• **Records for processing**:
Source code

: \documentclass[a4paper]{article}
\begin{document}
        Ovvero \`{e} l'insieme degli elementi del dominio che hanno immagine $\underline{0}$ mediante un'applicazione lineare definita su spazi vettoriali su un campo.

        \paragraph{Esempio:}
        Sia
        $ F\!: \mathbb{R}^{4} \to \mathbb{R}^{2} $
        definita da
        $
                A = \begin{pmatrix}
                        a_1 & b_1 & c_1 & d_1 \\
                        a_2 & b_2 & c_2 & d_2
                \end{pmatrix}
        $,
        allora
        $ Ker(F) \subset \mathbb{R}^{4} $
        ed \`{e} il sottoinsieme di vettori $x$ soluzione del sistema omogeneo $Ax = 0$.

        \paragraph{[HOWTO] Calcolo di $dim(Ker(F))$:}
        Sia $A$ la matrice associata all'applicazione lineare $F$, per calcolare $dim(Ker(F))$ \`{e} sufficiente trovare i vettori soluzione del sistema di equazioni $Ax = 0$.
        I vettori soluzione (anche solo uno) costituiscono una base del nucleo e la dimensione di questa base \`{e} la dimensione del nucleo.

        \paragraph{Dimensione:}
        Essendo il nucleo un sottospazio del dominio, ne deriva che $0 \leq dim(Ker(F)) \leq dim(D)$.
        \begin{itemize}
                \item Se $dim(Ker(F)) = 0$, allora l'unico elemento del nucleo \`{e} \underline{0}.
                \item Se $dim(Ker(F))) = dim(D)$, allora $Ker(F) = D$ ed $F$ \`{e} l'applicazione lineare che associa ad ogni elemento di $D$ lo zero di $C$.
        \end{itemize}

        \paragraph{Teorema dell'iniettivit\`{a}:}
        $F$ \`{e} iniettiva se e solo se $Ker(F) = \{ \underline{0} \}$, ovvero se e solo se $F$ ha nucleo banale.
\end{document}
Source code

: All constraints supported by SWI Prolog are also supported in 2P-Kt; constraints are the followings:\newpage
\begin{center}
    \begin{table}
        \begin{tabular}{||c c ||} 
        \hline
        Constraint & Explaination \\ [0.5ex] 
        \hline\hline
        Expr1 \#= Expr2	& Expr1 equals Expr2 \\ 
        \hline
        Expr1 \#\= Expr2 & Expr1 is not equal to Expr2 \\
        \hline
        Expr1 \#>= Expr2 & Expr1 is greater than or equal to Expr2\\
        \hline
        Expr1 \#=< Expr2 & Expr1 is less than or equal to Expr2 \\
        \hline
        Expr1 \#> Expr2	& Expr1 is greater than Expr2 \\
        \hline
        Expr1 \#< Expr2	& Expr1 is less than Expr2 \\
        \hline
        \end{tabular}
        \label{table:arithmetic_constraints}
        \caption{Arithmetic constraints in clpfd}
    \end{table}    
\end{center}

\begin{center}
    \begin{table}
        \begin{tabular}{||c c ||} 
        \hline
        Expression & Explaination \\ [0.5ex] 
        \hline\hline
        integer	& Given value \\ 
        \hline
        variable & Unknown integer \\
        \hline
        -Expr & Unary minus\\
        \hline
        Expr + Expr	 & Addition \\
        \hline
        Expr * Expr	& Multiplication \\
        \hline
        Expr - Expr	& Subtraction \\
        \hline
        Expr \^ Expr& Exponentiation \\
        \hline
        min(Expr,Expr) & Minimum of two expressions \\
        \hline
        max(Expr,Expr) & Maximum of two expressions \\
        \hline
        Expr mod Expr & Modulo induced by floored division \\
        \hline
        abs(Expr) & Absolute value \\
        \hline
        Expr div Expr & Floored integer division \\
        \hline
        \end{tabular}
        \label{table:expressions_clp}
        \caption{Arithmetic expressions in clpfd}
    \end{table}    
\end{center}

• **Your instructions**:
Write every record out again, unaltered.

• **Solution to the problem**:
Source code

: \documentclass[a4paper]{article}
\begin{document}
        Ovvero \`{e} l'insieme degli elementi del dominio che hanno immagine $\underline{0}$ mediante un'applicazione lineare definita su spazi vettoriali su un campo.

        \paragraph{Esempio:}
        Sia
        $ F\!: \mathbb{R}^{4} \to \mathbb{R}^{2} $
        definita da
        $
                A = \begin{pmatrix}
                        a_1 & b_1 & c_1 & d_1 \\
                        a_2 & b_2 & c_2 & d_2
                \end{pmatrix}
        $,
        allora
        $ Ker(F) \subset \mathbb{R}^{4} $
        ed \`{e} il sottoinsieme di vettori $x$ soluzione del sistema omogeneo $Ax = 0$.

        \paragraph{[HOWTO] Calcolo di $dim(Ker(F))$:}
        Sia $A$ la matrice associata all'applicazione lineare $F$, per calcolare $dim(Ker(F))$ \`{e} sufficiente trovare i vettori soluzione del sistema di equazioni $Ax = 0$.
        I vettori soluzione (anche solo uno) costituiscono una base del nucleo e la dimensione di questa base \`{e} la dimensione del nucleo.

        \paragraph{Dimensione:}
        Essendo il nucleo un sottospazio del dominio, ne deriva che $0 \leq dim(Ker(F)) \leq dim(D)$.
        \begin{itemize}
                \item Se $dim(Ker(F)) = 0$, allora l'unico elemento del nucleo \`{e} \underline{0}.
                \item Se $dim(Ker(F))) = dim(D)$, allora $Ker(F) = D$ ed $F$ \`{e} l'applicazione lineare che associa ad ogni elemento di $D$ lo zero di $C$.
        \end{itemize}

        \paragraph{Teorema dell'iniettivit\`{a}:}
        $F$ \`{e} iniettiva se e solo se $Ker(F) = \{ \underline{0} \}$, ovvero se e solo se $F$ ha nucleo banale.
\end{document}
Source code

: All constraints supported by SWI Prolog are also supported in 2P-Kt; constraints are the followings:\newpage
\begin{center}
    \begin{table}
        \begin{tabular}{||c c ||} 
        \hline
        Constraint & Explaination \\ [0.5ex] 
        \hline\hline
        Expr1 \#= Expr2	& Expr1 equals Expr2 \\ 
        \hline
        Expr1 \#\= Expr2 & Expr1 is not equal to Expr2 \\
        \hline
        Expr1 \#>= Expr2 & Expr1 is greater than or equal to Expr2\\
        \hline
        Expr1 \#=< Expr2 & Expr1 is less than or equal to Expr2 \\
        \hline
        Expr1 \#> Expr2	& Expr1 is greater than Expr2 \\
        \hline
        Expr1 \#< Expr2	& Expr1 is less than Expr2 \\
        \hline
        \end{tabular}
        \label{table:arithmetic_constraints}
        \caption{Arithmetic constraints in clpfd}
    \end{table}    
\end{center}

\begin{center}
    \begin{table}
        \begin{tabular}{||c c ||} 
        \hline
        Expression & Explaination \\ [0.5ex] 
        \hline\hline
        integer	& Given value \\ 
        \hline
        variable & Unknown integer \\
        \hline
        -Expr & Unary minus\\
        \hline
        Expr + Expr	 & Addition \\
        \hline
        Expr * Expr	& Multiplication \\
        \hline
        Expr - Expr	& Subtraction \\
        \hline
        Expr \^ Expr& Exponentiation \\
        \hline
        min(Expr,Expr) & Minimum of two expressions \\
        \hline
        max(Expr,Expr) & Maximum of two expressions \\
        \hline
        Expr mod Expr & Modulo induced by floored division \\
        \hline
        abs(Expr) & Absolute value \\
        \hline
        Expr div Expr & Floored integer division \\
        \hline
        \end{tabular}
        \label{table:expressions_clp}
        \caption{Arithmetic expressions in clpfd}
    \end{table}    
\end{center}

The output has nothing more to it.